BC PSP HPS Data

This note outlines how to assemble publicly available horizontal point sampling datasets from the BC Forest Analysis and Inventory Branch (FAIB) compilations. The goal is to obtain a clean, reproducible subset that mirrors the BAF 12 HPS workflow used in the Vegetation Resource Inventory (VRI).

Source

FTP: ftp://ftp.for.gov.bc.ca/HTS/external/!publish/ground_plot_compilations/
- psp/ – Provincial Vegetation Resource Inventory permanent sample plots.
- non_psp/ – Related compilations for non‑PSP programmes.
Metadata: PSP_data_dictionary_20250514.xlsx, non_PSP_data_dictionary_20250514.xlsx (download and store checksums alongside scripts).

Relevant Tables

File	Purpose	Key Fields
`faib_plot_header.csv`	Plot descriptors (one per plot/visit)	`CLSTR_ID`, `VISIT_NUMBER`, `PLOT`, `SITE_IDENTIFIER`
`faib_sample_byvisit.csv`	Plot visit metadata	`CLSTR_ID`, `VISIT_NUMBER`, `FIRST_MSMT`, `MEAS_DT`, `SAMP_TYP`
`faib_tree_detail.csv`	Per-tree measurements (large; chunked download)	`CLSTR_ID`, `VISIT_NUMBER`, `PLOT`, `DBH`, `LV_D`, `TREE_NO`, `SP0`

Additional summary tables (faib_compiled_*) provide aggregated basal area and heights but are optional for the initial HPS tally pipeline.

Extraction Recipe

Mirror metadata: save the data dictionaries and record SHA256 hashes in data/external/psp/CHECKSUMS.
Filter plots: load faib_plot_header.csv and retain rows that correspond to the desired PSP visit(s).

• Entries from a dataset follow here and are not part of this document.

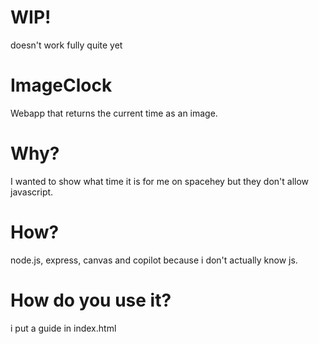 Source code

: # WIP!
doesn't work fully quite yet

# ImageClock
Webapp that returns the current time as an image.

# Why?
I wanted to show what time it is for me on spacehey but they don't allow javascript.

# How?
node.js, express, canvas and copilot because i don't actually know js.

# How do you use it?
i put a guide in index.html
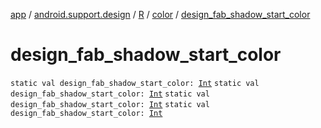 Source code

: [app](../../../index.md) / [android.support.design](../../index.md) / [R](../index.md) / [color](index.md) / [design_fab_shadow_start_color](.)

# design_fab_shadow_start_color

`static val design_fab_shadow_start_color: `[`Int`](https://kotlinlang.org/api/latest/jvm/stdlib/kotlin/-int/index.html)
`static val design_fab_shadow_start_color: `[`Int`](https://kotlinlang.org/api/latest/jvm/stdlib/kotlin/-int/index.html)
`static val design_fab_shadow_start_color: `[`Int`](https://kotlinlang.org/api/latest/jvm/stdlib/kotlin/-int/index.html)
`static val design_fab_shadow_start_color: `[`Int`](https://kotlinlang.org/api/latest/jvm/stdlib/kotlin/-int/index.html) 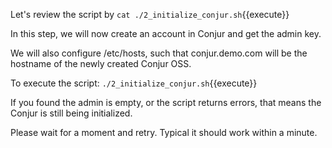 
Let's review the script by `cat ./2_initialize_conjur.sh`{{execute}}

In this step, we will now create an account in Conjur and get the admin key.

We will also configure /etc/hosts, such that conjur.demo.com will be the hostname of the newly created Conjur OSS.

To execute the script: `./2_initialize_conjur.sh`{{execute}}

If you found the admin is empty, or the script returns errors, that means the Conjur is still being initialized.

Please wait for a moment and retry.   Typical it should work within a minute.
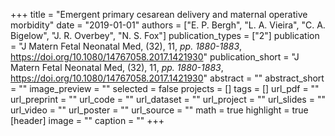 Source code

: +++
title = "Emergent primary cesarean delivery and maternal operative morbidity"
date = "2019-01-01"
authors = ["E. P. Bergh", "L. A. Vieira", "C. A. Bigelow", "J. R. Overbey", "N. S. Fox"]
publication_types = ["2"]
publication = "J Matern Fetal Neonatal Med, (32), 11, _pp. 1880-1883_, https://doi.org/10.1080/14767058.2017.1421930"
publication_short = "J Matern Fetal Neonatal Med, (32), 11, _pp. 1880-1883_, https://doi.org/10.1080/14767058.2017.1421930"
abstract = ""
abstract_short = ""
image_preview = ""
selected = false
projects = []
tags = []
url_pdf = ""
url_preprint = ""
url_code = ""
url_dataset = ""
url_project = ""
url_slides = ""
url_video = ""
url_poster = ""
url_source = ""
math = true
highlight = true
[header]
image = ""
caption = ""
+++

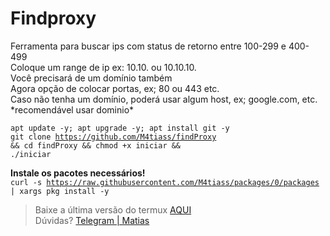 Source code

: # Findproxy

<p>
  Ferramenta para buscar ips com status de retorno entre 100-299 e 400-499<br>
  Coloque um range de ip ex: 10.10. ou 10.10.10.<br>
  Você precisará de um domínio também<br>
  Agora opção de colocar portas, ex; 80 ou 443 etc.<br>
  Caso não tenha um domínio, poderá usar algum host, ex; google.com, etc. *recomendável usar dominio*
</p>

<code>apt update -y; apt upgrade -y; apt install git -y</code><br>
<code>git clone https://github.com/M4tiass/findProxy && cd findProxy && chmod +x iniciar && ./iniciar</code>

<b>Instale os pacotes necessários!</b><br>
<code>curl -s https://raw.githubusercontent.com/M4tiass/packages/0/packages | xargs pkg install -y</code>

<blockquote>
  <p>Baixe a última versão do termux <a href="https://f-droid.org/en/packages/com.termux">AQUI</a><br>Dúvidas? <a href="https://t.me/Mat1as">Telegram | Matias</a></p>
</blockquote>
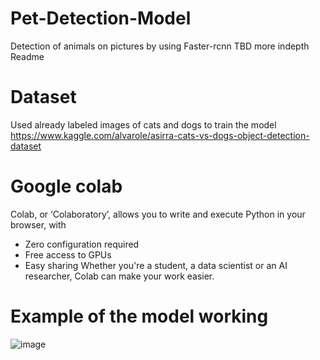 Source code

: # Pet-Detection-Model
Detection of animals on pictures by using Faster-rcnn
TBD more indepth Readme

# Dataset
Used already labeled images of cats and dogs to train the model
https://www.kaggle.com/alvarole/asirra-cats-vs-dogs-object-detection-dataset

# Google colab
Colab, or ‘Colaboratory’, allows you to write and execute Python in your browser, with

- Zero configuration required
- Free access to GPUs
- Easy sharing
Whether you're a student, a data scientist or an AI researcher, Colab can make your work easier.

# Example of the model working
![image](https://user-images.githubusercontent.com/22921655/151787114-390cc84c-8147-434e-8138-4dc89e3d2034.png)
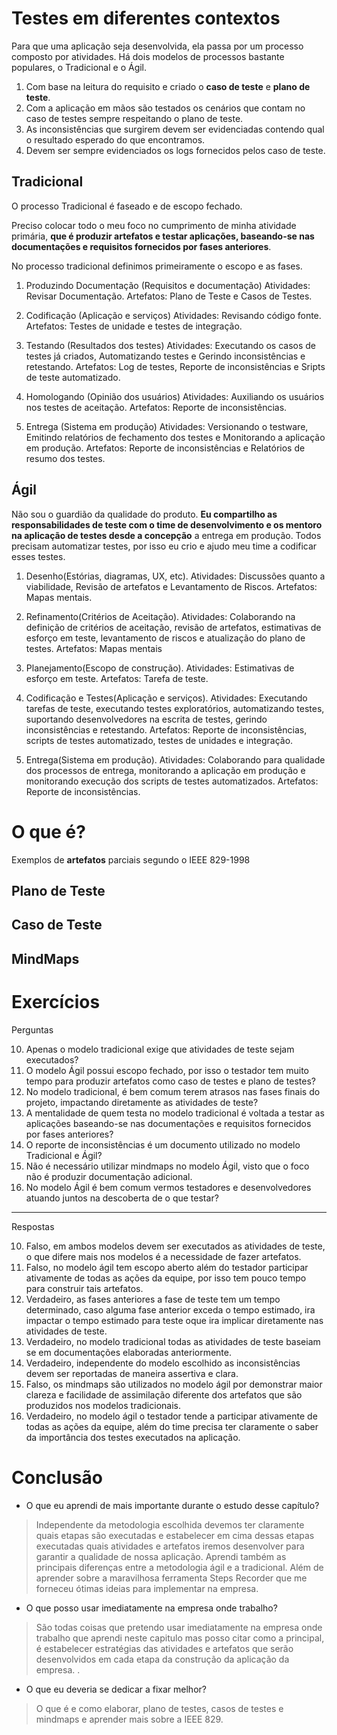 # Testes em diferentes contextos

Para que uma aplicação seja desenvolvida, ela passa por um processo composto por atividades. Há dois modelos de processos bastante populares, o Tradicional e o Ágil.
 1. Com base na leitura do requisito e criado o **caso de teste**  e **plano de teste**. 
 2. Com a aplicação em mãos são testados os cenários que contam no caso de testes sempre respeitando o plano de teste. 
 3. As inconsistências que surgirem devem ser evidenciadas contendo qual o
    resultado esperado do que encontramos.
 4. Devem ser sempre evidenciados os logs fornecidos pelos caso de teste.

## Tradicional
O processo Tradicional é faseado e de escopo fechado.

Preciso colocar todo o meu foco no cumprimento de minha atividade primária, **que é produzir artefatos e testar aplicações, baseando-se nas documentações e requisitos fornecidos por fases anteriores**.

No processo tradicional definimos primeiramente o escopo e as fases.

1. Produzindo Documentação (Requisitos e documentação)
Atividades: Revisar Documentação.
Artefatos: Plano de Teste e Casos de Testes.

2. Codificação (Aplicação e serviços)
Atividades: Revisando código fonte.
Artefatos: Testes de unidade e testes de integração.

3. Testando (Resultados dos testes)
Atividades: Executando os casos de testes já criados, Automatizando testes e Gerindo inconsistências e retestando.
Artefatos: Log de testes, Reporte de inconsistências e Sripts de teste automatizado.

4. Homologando (Opinião dos usuários)
Atividades: Auxiliando os usuários nos testes de aceitação.
Artefatos: Reporte de inconsistências.

5. Entrega (Sistema em produção)
Atividades: Versionando o testware, Emitindo relatórios de fechamento dos testes e Monitorando a aplicação em produção.
Artefatos: Reporte de inconsistências e Relatórios de resumo dos testes.

## Ágil
Não sou o guardião da qualidade do produto. **Eu compartilho as responsabilidades de teste com o time de desenvolvimento e os mentoro na aplicação de testes desde a concepção** a entrega em produção. Todos precisam automatizar testes, por isso eu crio e ajudo meu time a codificar esses testes.

1. Desenho(Estórias, diagramas, UX, etc).
Atividades: Discussões quanto a viabilidade, Revisão de artefatos e Levantamento de Riscos.
Artefatos: Mapas mentais.

2. Refinamento(Critérios de Aceitação).
Atividades: Colaborando na definição de critérios de aceitação, revisão de artefatos, estimativas de esforço em teste, levantamento de riscos e atualização do plano de testes.
Artefatos: Mapas mentais

3. Planejamento(Escopo de construção).
Atividades: Estimativas de esforço em teste.
Artefatos: Tarefa de teste.

4. Codificação e Testes(Aplicação e serviços).
Atividades: Executando tarefas de teste, executando testes exploratórios, automatizando testes, suportando desenvolvedores na escrita de testes, gerindo inconsistências e retestando.
Artefatos: Reporte de inconsistências, scripts de testes automatizado, testes de unidades e integração.

5. Entrega(Sistema em produção).
Atividades: Colaborando para qualidade dos processos de entrega, monitorando a aplicação em produção e monitorando execução dos scripts de testes automatizados.
Artefatos: Reporte de inconsistências.


# O que é?
Exemplos de **artefatos** parciais segundo o IEEE 829-1998

## Plano de Teste

## Caso de Teste

## MindMaps

# Exercícios
Perguntas

 10. Apenas o modelo tradicional exige que atividades de teste sejam executados?
 11. O modelo Ágil possui escopo fechado, por isso o testador tem muito tempo para produzir artefatos como caso de testes e plano de testes?
 12. No modelo tradicional, é bem comum terem atrasos nas fases finais do projeto, impactando diretamente as atividades de teste?
 13. A mentalidade de quem testa no modelo tradicional é voltada a testar as aplicações baseando-se nas documentações e requisitos fornecidos por fases anteriores?
 14. O reporte de inconsistências é um documento utilizado no modelo Tradicional e Ágil?
 15. Não é necessário utilizar mindmaps no modelo Ágil, visto que o foco não é produzir documentação adicional.
 16. No modelo Ágil é bem comum vermos testadores e desenvolvedores atuando juntos na descoberta de o que testar?

<hr> 
Respostas

 10. Falso, em ambos modelos devem ser executados as atividades de teste, o que difere mais nos modelos é a necessidade de fazer artefatos.
 11. Falso, no modelo ágil tem escopo aberto além do testador participar ativamente de todas as ações da equipe, por isso tem pouco tempo para construir tais artefatos.
 12. Verdadeiro, as fases anteriores a fase de teste tem um tempo determinado, caso alguma fase anterior exceda o tempo estimado, ira impactar o tempo estimado para teste oque ira implicar diretamente nas atividades de teste.
 13. Verdadeiro, no modelo tradicional todas as atividades de teste baseiam se em documentações elaboradas anteriormente.
 14. Verdadeiro, independente do modelo escolhido as inconsistências devem ser reportadas de maneira assertiva e clara.
 15. Falso, os mindmaps são utilizados no modelo ágil por demonstrar maior clareza e facilidade de assimilação diferente dos artefatos que são produzidos nos modelos tradicionais.
 16. Verdadeiro, no modelo ágil o testador tende a participar ativamente de todas as ações da equipe, além do time precisa ter claramente o saber da importância dos testes executados na aplicação.

# Conclusão

-   O que eu aprendi de mais importante durante o estudo desse capítulo?
>Independente da metodologia escolhida devemos ter claramente quais etapas são executadas e estabelecer em cima dessas etapas executadas quais atividades e artefatos iremos desenvolver para garantir a qualidade de nossa aplicação. Aprendi também as principais diferenças entre a metodologia ágil e a tradicional. Além de aprender sobre a maravilhosa ferramenta Steps Recorder que me forneceu ótimas ideias para implementar na empresa.
-   O que posso usar imediatamente na empresa onde trabalho?
>São todas coisas que pretendo usar imediatamente na empresa onde trabalho que aprendi neste capitulo mas posso citar como a principal, é estabelecer estratégias das atividades e artefatos que serão desenvolvidos em cada etapa da construção da aplicação da empresa. .
-   O que eu deveria se dedicar a fixar melhor?
> O que é e como elaborar, plano de testes, casos de testes e mindmaps e aprender mais sobre a IEEE 829.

The compilations do not store the BAF explicitly, so the workflow records the assumed value (BAF 12) alongside each plot.
Join visit context: merge faib_sample_byvisit on (CLSTR_ID, VISIT_NUMBER) to identify active measurement cycles (e.g., FIRST_MSMT == "Y" for baseline PSP visits).
Build tallies: stream faib_tree_detail.csv with pandas.read_csv(..., chunksize=...) selecting the columns above; filter to plots discovered in step 2, keep live trees (STATUS_CD == "L"), and bin DBH to centimetre midpoints. Output per plot:
- dbh_cm bin centre,
- tally counts,
- baf (12),
- optional species/stratum attributes for future use. Store under data/examples/hps_baf12/<plot_id>.csv.
Document lineage: create data/examples/hps_baf12/README.md summarising the selection criteria, transformation script, and citation requirements.

Command-line helper

Use scripts/prepare_hps_dataset.py to automate the recipe above. The script downloads (or reuses cached) PSP CSVs, filters to first-measurement BAF 12 plots, and writes per-plot tallies plus a manifest, following the data preparation steps documented in the EarthArXiv preprint by Paradis (2025).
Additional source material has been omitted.